We're here to help! We've racked our brains are come up with our top ten destinations that offer fantastic big cat and wild dog sightings. For the purposes of this post, we are talking about cheetah, leopard and lion when we say big cats - yes, we know, cheetah aren't technically 'big cats', but 'large felines that purr' isn't quite as catchy.


Take a look at our list and let us know your best spots for spotting dogs and cats!



10. Northern Tuli GR, Botswana


Cheetah Rating: 4/5

Leopard Rating: 5/5

Lion Rating: 4/5

Wild Dog Rating: 1/5


Overview: This south-east corner of Botswana, home to a number of large private concessions as well as the world-famous Mashatu Game Reserve, is an absolutely fantastic location for your next safari. This arid area boasts excellent big cat viewing - it's not uncommon to see cheetah, leopard and lion in a single day - as well as a great chance to spot dry-country species including bat-eared fox. Elephant viewing is also sensational, with Mashatu famed for its hides which offer eye-level photographic opportunities like nowhere else.


Northern Tuli can't offer guaranteed wild dog sightings, despite packs being introduced in recent years in Mashatu and neighbouring Tuli Wilderness, but dogs do occasionally come into the reserve from nearby Zimbabwe and South Africa. Buffalo and rhino only occur here as vagrants, so bear that in mind if you need the 'Big Five' to complete your safari.

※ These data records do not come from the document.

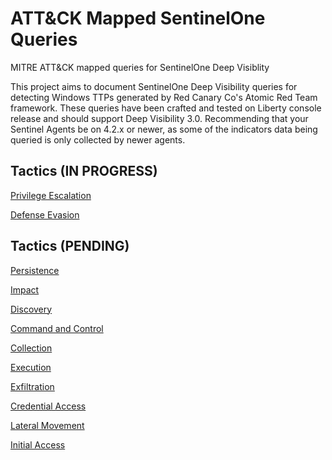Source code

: # ATT&amp;CK Mapped SentinelOne Queries
MITRE ATT&amp;CK mapped queries for SentinelOne Deep Visiblity

This project aims to document SentinelOne Deep Visibility queries for detecting Windows TTPs generated by Red Canary Co's Atomic Red Team framework. These queries have been crafted and tested on Liberty console release and should support Deep Visibility 3.0. Recommending that your Sentinel Agents be on 4.2.x or newer, as some of the indicators data being queried is only collected by newer agents.

## Tactics (IN PROGRESS)

[Privilege Escalation](https://github.com/keyboardcrunch/SentinelOne-ATTACK-Queries/blob/master/PrivilegeEscalation.md)

[Defense Evasion](https://github.com/keyboardcrunch/SentinelOne-ATTACK-Queries/blob/master/DefenseEvasion.md)


## Tactics (PENDING)
[Persistence]()

[Impact]()

[Discovery]()

[Command and Control]()

[Collection]()

[Execution]()

[Exfiltration]()

[Credential Access]()

[Lateral Movement]()

[Initial Access]()
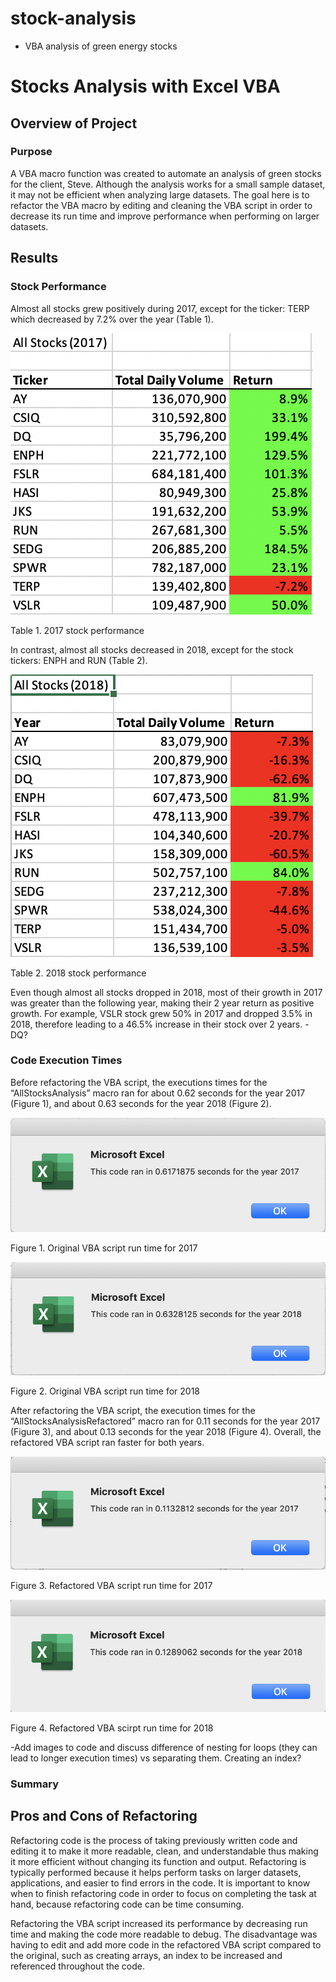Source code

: # stock-analysis
* VBA analysis of green energy stocks

# Stocks Analysis with Excel VBA

## Overview of Project

### Purpose

A VBA macro function was created to automate an analysis of green stocks for the client, Steve. Although the analysis works for a small sample dataset, it may not be efficient when analyzing large datasets. The goal here is to refactor the VBA macro by editing and cleaning the VBA script in order to decrease its run time and improve performance when performing on larger datasets. 


## Results

### Stock Performance

Almost all stocks grew positively during 2017, except for the ticker: TERP which decreased by 7.2% over the year (Table 1). 

![img_1](https://github.com/jmasurovsky/stock-analysis/blob/master/Resources/VBA_Challenge_AllStocks_2017.png)

Table 1. 2017 stock performance

In contrast, almost all stocks decreased in 2018, except for the stock tickers:
ENPH and RUN (Table 2). 

![img_2](https://github.com/jmasurovsky/stock-analysis/blob/master/Resources/VBA_Challenge_AllStocks_2018.png)

Table 2. 2018 stock performance

Even though almost all stocks dropped in 2018, most of their growth in 2017 was greater than the following year, making their 2 year return as positive growth. For example, VSLR stock grew 50% in 2017 and dropped 3.5% in 2018, therefore leading to a 46.5% increase in their stock over 2 years. -DQ?

### Code Execution Times

Before refactoring the VBA script, the executions times for the “AllStocksAnalysis” macro ran for about 0.62 seconds for the year 2017 (Figure 1), and about 0.63 seconds for the year 2018 (Figure 2).

![img_3](https://github.com/jmasurovsky/stock-analysis/blob/master/Resources/VBA_Challenge_2017_%20NotRefactored.png)

Figure 1. Original VBA script run time for 2017


![img_4](https://github.com/jmasurovsky/stock-analysis/blob/master/Resources/VBA_Challenge_2018_NotRefactored.png)

Figure 2. Original VBA script run time for 2018

After refactoring the VBA script, the execution times for the “AllStocksAnalysisRefactored” macro ran for 0.11 seconds for the year 2017 (Figure 3), and about 0.13 seconds for the year 2018 (Figure 4). Overall, the refactored VBA script ran faster for both years.

![img_5](https://github.com/jmasurovsky/stock-analysis/blob/master/Resources/VBA_Challenge_2017.png)

Figure 3. Refactored VBA script run time for 2017


![img_6](https://github.com/jmasurovsky/stock-analysis/blob/master/Resources/VBA_Challenge_2018.png)

Figure 4. Refactored VBA scirpt run time for 2018


-Add images to code and discuss difference of nesting for loops (they can lead to longer execution times) vs separating them. Creating an index?

### Summary

## Pros and Cons of Refactoring

Refactoring code is the process of taking previously written code and editing it to make it more readable, clean, and understandable thus making it more efficient without changing its function and output. Refactoring is typically performed because it helps perform tasks on larger datasets, applications, and easier to find errors in the code. It is important to know when to finish refactoring code in order to focus on completing the task at hand, because refactoring code can be time consuming.

Refactoring the VBA script increased its performance by decreasing run time and making the code more readable to debug. The disadvantage was having to edit and add more code in the refactored VBA script compared to the original, such as creating arrays, an index to be increased and referenced throughout the code.

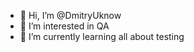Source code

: - 👋 Hi, I’m @DmitryUknow
- 👀 I’m interested in QA
- 🌱 I’m currently learning all about testing




<!---
DmitryUknow/DmitryUknow is a ✨ special ✨ repository because its `README.md` (this file) appears on your GitHub profile.
You can click the Preview link to take a look at your changes.
--->
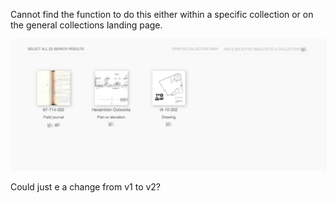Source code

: Cannot find the function to do this either within a specific collection or on the general collections landing page.

![17 image](../images/User%20Tasks%20Annotated/17_image.png?raw=true)

Could just e a change from v1 to v2?
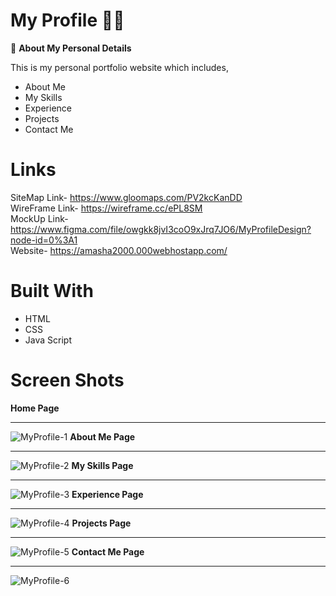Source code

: # My Profile 👩‍💻

👩 **About My Personal Details**

This is my personal portfolio website which includes,
  - About Me
  - My Skills
  - Experience
  - Projects
  - Contact Me
  
  
  
  # Links
  
  SiteMap Link- https://www.gloomaps.com/PV2kcKanDD<br>
  WireFrame Link- https://wireframe.cc/ePL8SM<br>
  MockUp Link- https://www.figma.com/file/owgkk8jvI3coO9xJrq7JO6/MyProfileDesign?node-id=0%3A1<br>
  Website- https://amasha2000.000webhostapp.com/<br>
  
  
  # Built With
   - HTML
   - CSS
   - Java Script

 # Screen Shots
 
**Home Page**<hr>
![MyProfile-1](https://user-images.githubusercontent.com/90234105/149254774-b19cbef4-94fb-4465-a4b4-81eb10d68901.png)
**About Me Page**<hr>
![MyProfile-2](https://user-images.githubusercontent.com/90234105/149254858-78df0af6-549d-4249-93ad-a33c1fedb550.png)
**My Skills Page**<hr>
![MyProfile-3](https://user-images.githubusercontent.com/90234105/149254889-484d7b13-ef75-40da-8066-0cbbf6104e05.png)
**Experience Page**<hr>
![MyProfile-4](https://user-images.githubusercontent.com/90234105/149254910-3adb2a3d-4e1b-48d4-a17c-1ce834b2caba.png)
**Projects Page**<hr>
![MyProfile-5](https://user-images.githubusercontent.com/90234105/149254923-1ba96ec1-0b78-4d0e-8207-d1800f026818.png)
**Contact Me Page**<hr>
![MyProfile-6](https://user-images.githubusercontent.com/90234105/149254940-9c37c50f-7648-4311-aa91-0ab758dcaf7f.png)
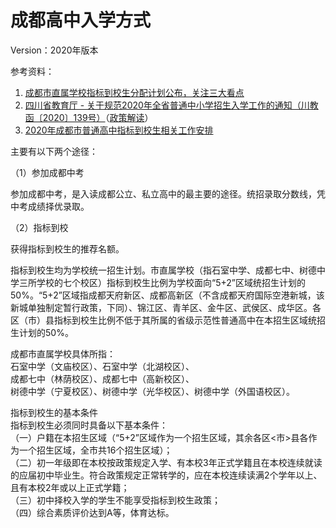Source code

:# 成都高中入学方式
Version：2020年版本

参考资料：
1. [成都市直属学校指标到校生分配计划公布，关注三大看点](https://www.cdzk.org/cont/52/2020/6/2/20810.shtml)
2. [四川省教育厅 - 关于规范2020年全省普通中小学招生入学工作的通知（川教函〔2020〕139号）](http://edu.sc.gov.cn/scedu/c101518/2020/4/8/f1872069a1bc4826a3e1a4a32e898349.shtml)（[政策解读](http://edu.sc.gov.cn/scedu/c100503/2020/4/8/2468505235c94b42aed3c62710387981.shtml)）
3. [2020年成都市普通高中指标到校生相关工作安排](https://www.cdzk.org/cont/52/2020/4/20/20536.shtml)

主要有以下两个途径：

（1）参加成都中考

参加成都中考，是入读成都公立、私立高中的最主要的途径。统招录取分数线，凭中考成绩择优录取。

（2）指标到校  

获得指标到校生的推荐名额。

指标到校生均为学校统一招生计划。市直属学校（指石室中学、成都七中、树德中学三所学校的七个校区）指标到校生比例为学校面向“5+2”区域统招生计划的50%。“5+2”区域指成都天府新区、成都高新区（不含成都天府国际空港新城，该新城单独制定暂行政策，下同）、锦江区、青羊区、金牛区、武侯区、成华区。各区（市）县指标到校生比例不低于其所属的省级示范性普通高中在本招生区域统招生计划的50%。

成都市直属学校具体所指：  
石室中学（文庙校区）、石室中学（北湖校区）、  
成都七中（林荫校区）、成都七中（高新校区）、  
树德中学（宁夏校区）、树德中学（光华校区）、树德中学（外国语校区）。  

指标到校生的基本条件   
指标到校生必须同时具备以下基本条件：  
（一）户籍在本招生区域（“5+2”区域作为一个招生区域，其余各区<市>县各作为一个招生区域，全市共16个招生区域）；  
（二）初一年级即在本校按政策规定入学、有本校3年正式学籍且在本校连续就读的应届初中毕业生。符合政策规定正常转学的，应在本校连续读满2个学年以上、且有本校2年或以上正式学籍；  
（三）初中择校入学的学生不能享受指标到校生政策；  
（四）综合素质评价达到A等，体育达标。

How to Get There: Pictus Safaris visits Tuli on our 'Tuli Track and Trail' small-group safari in August 2022, available for just £2,495 for 8 nights.


9. Kruger National Park, South Africa


Cheetah Rating: 2/5

Leopard Rating: 4/5

Lion Rating: 4/5

Wild Dog Rating: 3/5


Overview: There's a whole lot more to Kruger than tarmac roads and traffic jams! The Greater Kruger, home to an array of excellent private concessions, can on its day offer game-viewing as good as anywhere else in Africa. With so many predators in such a small area, it's important to realise that populations are cyclical here - wild dog and cheetah populations in particular tend to crash and rebound, leading to plenty of differing accounts of what game-viewing here is really like. It's true that cheetah viewing here is hit-and-miss, with the dense vegetation not lending itself to these speedsters. But lion and leopard viewing can be exceptional, as a result of high population densities and properties working together to pinpoint animals' movements. Wild dog viewing is much better in the south of the Kruger, with Pretoriuskop in the national park proper one of our favourite spots.


How to Get There: Due to the extremely crowded nature of the safari market in Kruger, we only offer private departures to this great destination. You can enquire by contacting us at contact@pictus-safaris.com, and we would be happy to point you in the direction of other reputable small-group safari operators in the area.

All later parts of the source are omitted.